Kindred: online gambling adoption will be coronavirus silver lining


kindred-group-coronavirus-online-gambling-silver-liningNordic online gambling operator Kindred Group wants the investment community to remember how young and virile they were before the stupid coronavirus came along and spoiled things.

On Thursday, the Stockholm-listed Kindred issued an update on “the initial impact of COVID-19” on its operations. Citing the “exceptional circumstances” and the need to ensure that Kindred is “well capitalized for future investment opportunities,” the company is now recommending no 2019 dividend be paid to shareholders.

Kindred, the parent company of Unibet, will publish its official Q1 financial figures on April 24 but the company said it estimates revenue will come in between £247m-252m (up from £224.4m in Q1 2019). Kindred says sports margins were up 2.5 points to 12.2% prior to “the disruption of sports in the middle of March” as the COVID-19 pandemic took hold.

Like some other operators, Kindred said the reduced sportsbook turnover was “partially compensated by solid growth in revenues from other products.” Nonetheless, daily average revenue from March 16-31 was around £2.2m, 10% lower that the daily average throughout 2019.
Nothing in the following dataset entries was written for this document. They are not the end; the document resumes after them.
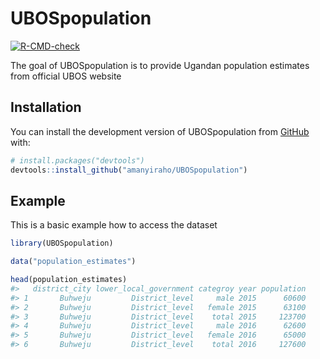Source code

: 
<!-- README.md is generated from README.Rmd. Please edit that file -->

# UBOSpopulation

<!-- badges: start -->

[![R-CMD-check](https://github.com/amanyiraho/UBOSpopulation/actions/workflows/R-CMD-check.yaml/badge.svg)](https://github.com/amanyiraho/UBOSpopulation/actions/workflows/R-CMD-check.yaml)
<!-- badges: end -->

The goal of UBOSpopulation is to provide Ugandan population estimates
from official UBOS website

## Installation

You can install the development version of UBOSpopulation from
[GitHub](https://github.com/) with:

``` r
# install.packages("devtools")
devtools::install_github("amanyiraho/UBOSpopulation")
```

## Example

This is a basic example how to access the dataset

``` r
library(UBOSpopulation)

data("population_estimates")

head(population_estimates)
#>   district_city lower_local_government categroy year population
#> 1       Buhweju         District_level     male 2015      60600
#> 2       Buhweju         District_level   female 2015      63100
#> 3       Buhweju         District_level    total 2015     123700
#> 4       Buhweju         District_level     male 2016      62600
#> 5       Buhweju         District_level   female 2016      65000
#> 6       Buhweju         District_level    total 2016     127600
```

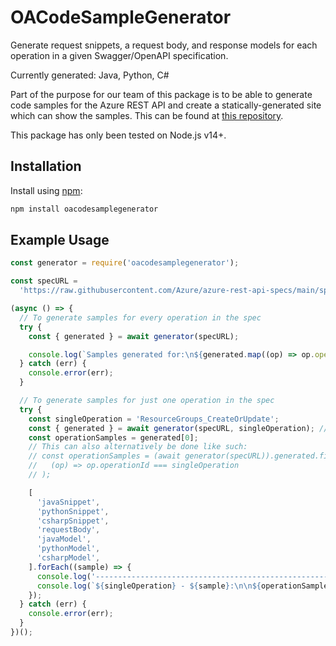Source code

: # OACodeSampleGenerator

Generate request snippets, a request body, and response models for each operation in a given Swagger/OpenAPI specification.

Currently generated: Java, Python, C#

Part of the purpose for our team of this package is to be able to generate code samples for the Azure REST API and create a statically-generated site which can show the samples. This can be found at [this repository](https://github.com/ArchawinWongkittiruk/azure-rest-api-code-samples).

This package has only been tested on Node.js v14+. 

## Installation

Install using [npm](https://docs.npmjs.com/about-npm/):

```bash
npm install oacodesamplegenerator
```

## Example Usage

```javascript
const generator = require('oacodesamplegenerator');

const specURL =
  'https://raw.githubusercontent.com/Azure/azure-rest-api-specs/main/specification/resources/resource-manager/Microsoft.Resources/stable/2021-04-01/resources.json';

(async () => {
  // To generate samples for every operation in the spec
  try {
    const { generated } = await generator(specURL);

    console.log(`Samples generated for:\n${generated.map((op) => op.operationId).join('\n')}\n`);
  } catch (err) {
    console.error(err);
  }

  // To generate samples for just one operation in the spec
  try {
    const singleOperation = 'ResourceGroups_CreateOrUpdate';
    const { generated } = await generator(specURL, singleOperation); // See example/generated.json
    const operationSamples = generated[0];
    // This can also alternatively be done like such:
    // const operationSamples = (await generator(specURL)).generated.find(
    //   (op) => op.operationId === singleOperation
    // );

    [
      'javaSnippet',
      'pythonSnippet',
      'csharpSnippet',
      'requestBody',
      'javaModel',
      'pythonModel',
      'csharpModel',
    ].forEach((sample) => {
      console.log('----------------------------------------------------------\n\n');
      console.log(`${singleOperation} - ${sample}:\n\n${operationSamples[sample]}`);
    });
  } catch (err) {
    console.error(err);
  }
})();
```
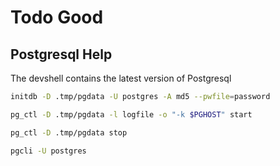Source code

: # Todo Good

## Postgresql Help

The devshell contains the latest version of Postgresql

```sh
initdb -D .tmp/pgdata -U postgres -A md5 --pwfile=password

pg_ctl -D .tmp/pgdata -l logfile -o "-k $PGHOST" start

pg_ctl -D .tmp/pgdata stop

pgcli -U postgres
```

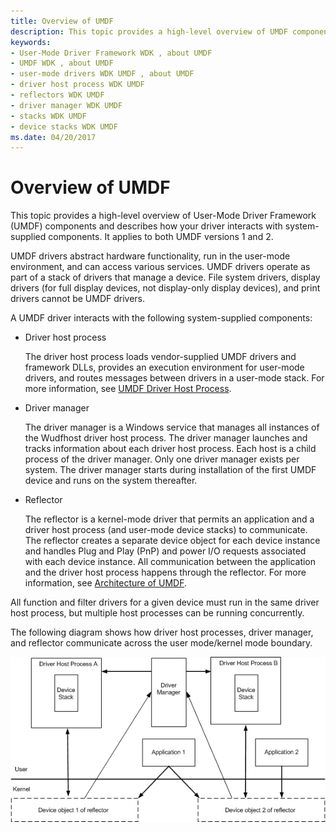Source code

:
 ```yaml
---
title: Overview of UMDF
description: This topic provides a high-level overview of UMDF components and describes how your driver interacts with system-supplied components.
keywords:
- User-Mode Driver Framework WDK , about UMDF
- UMDF WDK , about UMDF
- user-mode drivers WDK UMDF , about UMDF
- driver host process WDK UMDF
- reflectors WDK UMDF
- driver manager WDK UMDF
- stacks WDK UMDF
- device stacks WDK UMDF
ms.date: 04/20/2017
---
```


# Overview of UMDF


This topic provides a high-level overview of User-Mode Driver Framework (UMDF) components and describes how your driver interacts with system-supplied components. It applies to both UMDF versions 1 and 2.

UMDF drivers abstract hardware functionality, run in the user-mode environment, and can access various services. UMDF drivers operate as part of a stack of drivers that manage a device. File system drivers, display drivers (for full display devices, not display-only display devices), and print drivers cannot be UMDF drivers.

A UMDF driver interacts with the following system-supplied components:

-   Driver host process

    The driver host process loads vendor-supplied UMDF drivers and framework DLLs, provides an execution environment for user-mode drivers, and routes messages between drivers in a user-mode stack. For more information, see [UMDF Driver Host Process](umdf-driver-host-process.md).

-   Driver manager

    The driver manager is a Windows service that manages all instances of the Wudfhost driver host process. The driver manager launches and tracks information about each driver host process. Each host is a child process of the driver manager. Only one driver manager exists per system. The driver manager starts during installation of the first UMDF device and runs on the system thereafter.

-   Reflector

    The reflector is a kernel-mode driver that permits an application and a driver host process (and user-mode device stacks) to communicate. The reflector creates a separate device object for each device instance and handles Plug and Play (PnP) and power I/O requests associated with each device instance. All communication between the application and the driver host process happens through the reflector. For more information, see [Architecture of UMDF](detailed-view-of-the-umdf-architecture.md).

All function and filter drivers for a given device must run in the same driver host process, but multiple host processes can be running concurrently.

The following diagram shows how driver host processes, driver manager, and reflector communicate across the user mode/kernel mode boundary.

![umdf components including up and down device objects in reflector.](images/umdfarch3.gif)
Kindred CEO Henrik Tjärnström boldly predicted that the COVID-19 impact on the company’s operations would be “temporary, with sports activities gradually resuming during or after the summer.” Tjärnström said Kindred would adjust its marketing spend accordingly, while also reducing costs and delaying certain investments while it rides out this storm.
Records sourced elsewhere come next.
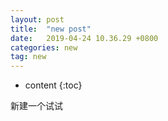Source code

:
 ```yaml
---
layout: post
title:  "new post"
date:   2019-04-24 10.36.29 +0800
categories: new
tag: new
---
```


* content
{:toc}


新建一个试试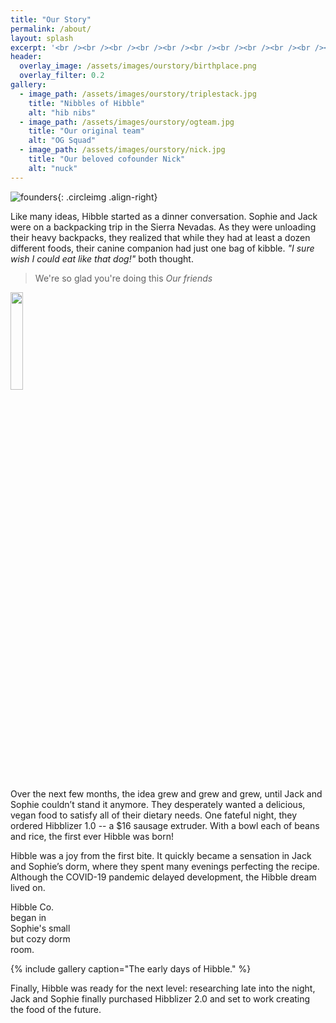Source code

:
 ```yaml
---
title: "Our Story"
permalink: /about/
layout: splash
excerpt: '<br /><br /><br /><br /><br /><br /><br /><br /><br /><br /><br />'
header:
  overlay_image: /assets/images/ourstory/birthplace.png
  overlay_filter: 0.2
gallery:
  - image_path: /assets/images/ourstory/triplestack.jpg
    title: "Nibbles of Hibble"
    alt: "hib nibs"
  - image_path: /assets/images/ourstory/ogteam.jpg
    title: "Our original team"
    alt: "OG Squad"
  - image_path: /assets/images/ourstory/nick.jpg
    title: "Our beloved cofounder Nick"
    alt: "nuck"
---
```


![founders](/assets/images/ourstory/founders.png){: .circleimg .align-right}

Like many ideas, Hibble started as a dinner conversation. Sophie and Jack were on a backpacking trip in the Sierra Nevadas. As they were unloading their heavy backpacks, they realized that while they had at least a dozen different foods, their canine companion had just one bag of kibble. *"I sure wish I could eat like that dog!"* both thought.

> We're so glad you're doing this <cite> Our friends </cite>

<img src="/assets/images/ourstory/oldendays.png" style="width:20%;" class="align-left" />

Over the next few months, the idea grew and grew and grew, until Jack and Sophie couldn’t stand it anymore. They desperately wanted a delicious, vegan food to satisfy all of their dietary needs. One fateful night, they ordered Hibblizer 1.0 -- a $16 sausage extruder. With a bowl each of beans and rice, the first ever Hibble was born!

Hibble was a joy from the first bite. It quickly became a sensation in Jack and Sophie’s dorm, where they spent many evenings perfecting the recipe. Although the COVID-19 pandemic delayed development, the Hibble dream lived on. 

<figcaption style="width:20%;">Hibble Co. began in Sophie's small but cozy dorm room.</figcaption>

{% include gallery caption="The early days of Hibble." %}

Finally, Hibble was ready for the next level: researching late into the night, Jack and Sophie finally purchased Hibblizer 2.0 and set to work creating the food of the future.

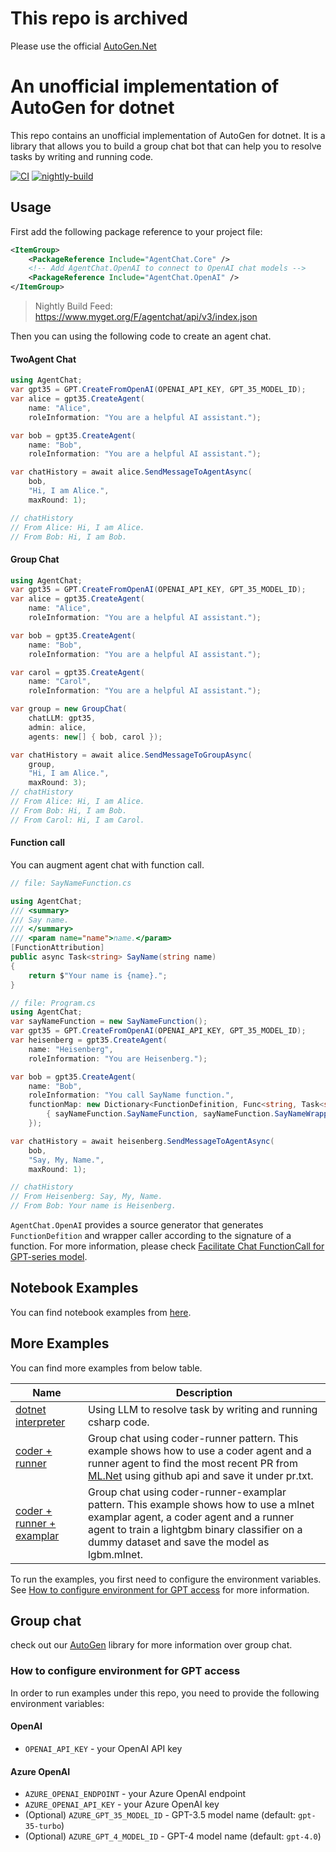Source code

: # This repo is archived
Please use the official [AutoGen.Net](https://microsoft.github.io/autogen-for-net/)

# An unofficial implementation of AutoGen for dotnet

This repo contains an unofficial implementation of AutoGen for dotnet. It is a library that allows you to build a group chat bot that can help you to resolve tasks by writing and running code.

[![CI](https://github.com/LittleLittleCloud/AgentChat/actions/workflows/ci.yml/badge.svg)](https://github.com/LittleLittleCloud/AgentChat/actions/workflows/ci.yml)
[![nightly-build](https://github.com/LittleLittleCloud/AgentChat/actions/workflows/nightly-build.yml/badge.svg)](https://github.com/LittleLittleCloud/AgentChat/actions/workflows/nightly-build.yml)

## Usage
First add the following package reference to your project file:
```xml
<ItemGroup>
    <PackageReference Include="AgentChat.Core" />
    <!-- Add AgentChat.OpenAI to connect to OpenAI chat models -->
    <PackageReference Include="AgentChat.OpenAI" />
</ItemGroup>
```

> Nightly Build Feed: https://www.myget.org/F/agentchat/api/v3/index.json

Then you can using the following code to create an agent chat.

#### TwoAgent Chat
```csharp
using AgentChat;
var gpt35 = GPT.CreateFromOpenAI(OPENAI_API_KEY, GPT_35_MODEL_ID);
var alice = gpt35.CreateAgent(
    name: "Alice",
    roleInformation: "You are a helpful AI assistant.");

var bob = gpt35.CreateAgent(
    name: "Bob",
    roleInformation: "You are a helpful AI assistant.");

var chatHistory = await alice.SendMessageToAgentAsync(
    bob,
    "Hi, I am Alice.",
    maxRound: 1);

// chatHistory
// From Alice: Hi, I am Alice.
// From Bob: Hi, I am Bob.
```

#### Group Chat
```csharp
using AgentChat;
var gpt35 = GPT.CreateFromOpenAI(OPENAI_API_KEY, GPT_35_MODEL_ID);
var alice = gpt35.CreateAgent(
    name: "Alice",
    roleInformation: "You are a helpful AI assistant.");

var bob = gpt35.CreateAgent(
    name: "Bob",
    roleInformation: "You are a helpful AI assistant.");

var carol = gpt35.CreateAgent(
    name: "Carol",
    roleInformation: "You are a helpful AI assistant.");

var group = new GroupChat(
    chatLLM: gpt35,
    admin: alice,
    agents: new[] { bob, carol });

var chatHistory = await alice.SendMessageToGroupAsync(
    group,
    "Hi, I am Alice.",
    maxRound: 3);
// chatHistory
// From Alice: Hi, I am Alice.
// From Bob: Hi, I am Bob.
// From Carol: Hi, I am Carol.
```

#### Function call
You can augment agent chat with function call.
```csharp
// file: SayNameFunction.cs

using AgentChat;
/// <summary>
/// Say name.
/// </summary>
/// <param name="name">name.</param>
[FunctionAttribution]
public async Task<string> SayName(string name)
{
    return $"Your name is {name}.";
}

// file: Program.cs
using AgentChat;
var sayNameFunction = new SayNameFunction();
var gpt35 = GPT.CreateFromOpenAI(OPENAI_API_KEY, GPT_35_MODEL_ID);
var heisenberg = gpt35.CreateAgent(
    name: "Heisenberg",
    roleInformation: "You are Heisenberg.");

var bob = gpt35.CreateAgent(
    name: "Bob",
    roleInformation: "You call SayName function.",
    functionMap: new Dictionary<FunctionDefinition, Func<string, Task<string>>>{
        { sayNameFunction.SayNameFunction, sayNameFunction.SayNameWrapper }
    });

var chatHistory = await heisenberg.SendMessageToAgentAsync(
    bob,
    "Say, My, Name.",
    maxRound: 1);

// chatHistory
// From Heisenberg: Say, My, Name.
// From Bob: Your name is Heisenberg.
```

`AgentChat.OpenAI` provides a source generator that generates `FunctionDefition` and wrapper caller according to the signature of a function. For more information, please check [Facilitate Chat FunctionCall for GPT-series model](./src/AgentChat.OpenAI/README.md#facilitate-chat-functioncall-for-gpt-series-model).

## Notebook Examples
You can find notebook examples from [here](./notebook/).

## More Examples
You can find more examples from below table.

<!-- table -->
<!-- column: example name, path, description -->
| Name | Description |
| ------- | ----------- |
| [dotnet interpreter](./src/AgentChat.DotnetInterpreter/) | Using LLM to resolve task by writing and running csharp code. |
| [coder + runner](./src/AgentChat.CoderRunner/) | Group chat using coder-runner pattern. This example shows how to use a coder agent and a runner agent to find the most recent PR from [ML.Net](http://github.com/dotnet/machinelearning) using github api and save it under pr.txt. |
| [coder + runner + examplar](./src/AgentChat.CoderRunnerExamplar/) | Group chat using coder-runner-examplar pattern. This example shows how to use a mlnet examplar agent, a coder agent and a runner agent to train a lightgbm binary classifier on a dummy dataset and save the model as lgbm.mlnet.  |


To run the examples, you first need to configure the environment variables. See [How to configure environment for GPT access](#how-to-configure-environment-for-gpt-access) for more information.

## Group chat
check out our [AutoGen](https://github.com/microsoft/autogen) library for more information over group chat.

### How to configure environment for GPT access
In order to run examples under this repo, you need to provide the following environment variables:
#### OpenAI
- `OPENAI_API_KEY` - your OpenAI API key

#### Azure OpenAI
- `AZURE_OPENAI_ENDPOINT` - your Azure OpenAI endpoint
- `AZURE_OPENAI_API_KEY` - your Azure OpenAI key
- (Optional) `AZURE_GPT_35_MODEL_ID` - GPT-3.5 model name (default: `gpt-35-turbo`)
- (Optional) `AZURE_GPT_4_MODEL_ID` - GPT-4 model name (default: `gpt-4.0`)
Tjärnström also offered a potential silver lining to the corona-clouds, in that “social and behavioural changes that are already happening will accelerate the migration from offline to online,” with Kindred poised to reap the benefits. Or, you know, global unemployment remains in double-digit territory for an extended period and nobody has anything remotely resembling discretionary income, but tomato, tomahto.

Kindred’s shares were down 4.4% to SEK33.24 at the close of Thursday’s trading, a far cry from the SEK58.50 at the start of the year but a far sight better than their March 19 low of SEK23.02 (which came after Sweden’s gambling regulator hit the company with a record SEK100m fine for alleged bonus offer abuse).

Like many other operators, some of Kindred’s senior management used the temporary depression of its stock price to boost their holdings. Chairman Anders Ström recently added 330k shares at a total cost of SEK6.9m, boosting his Kindred stake to 3%.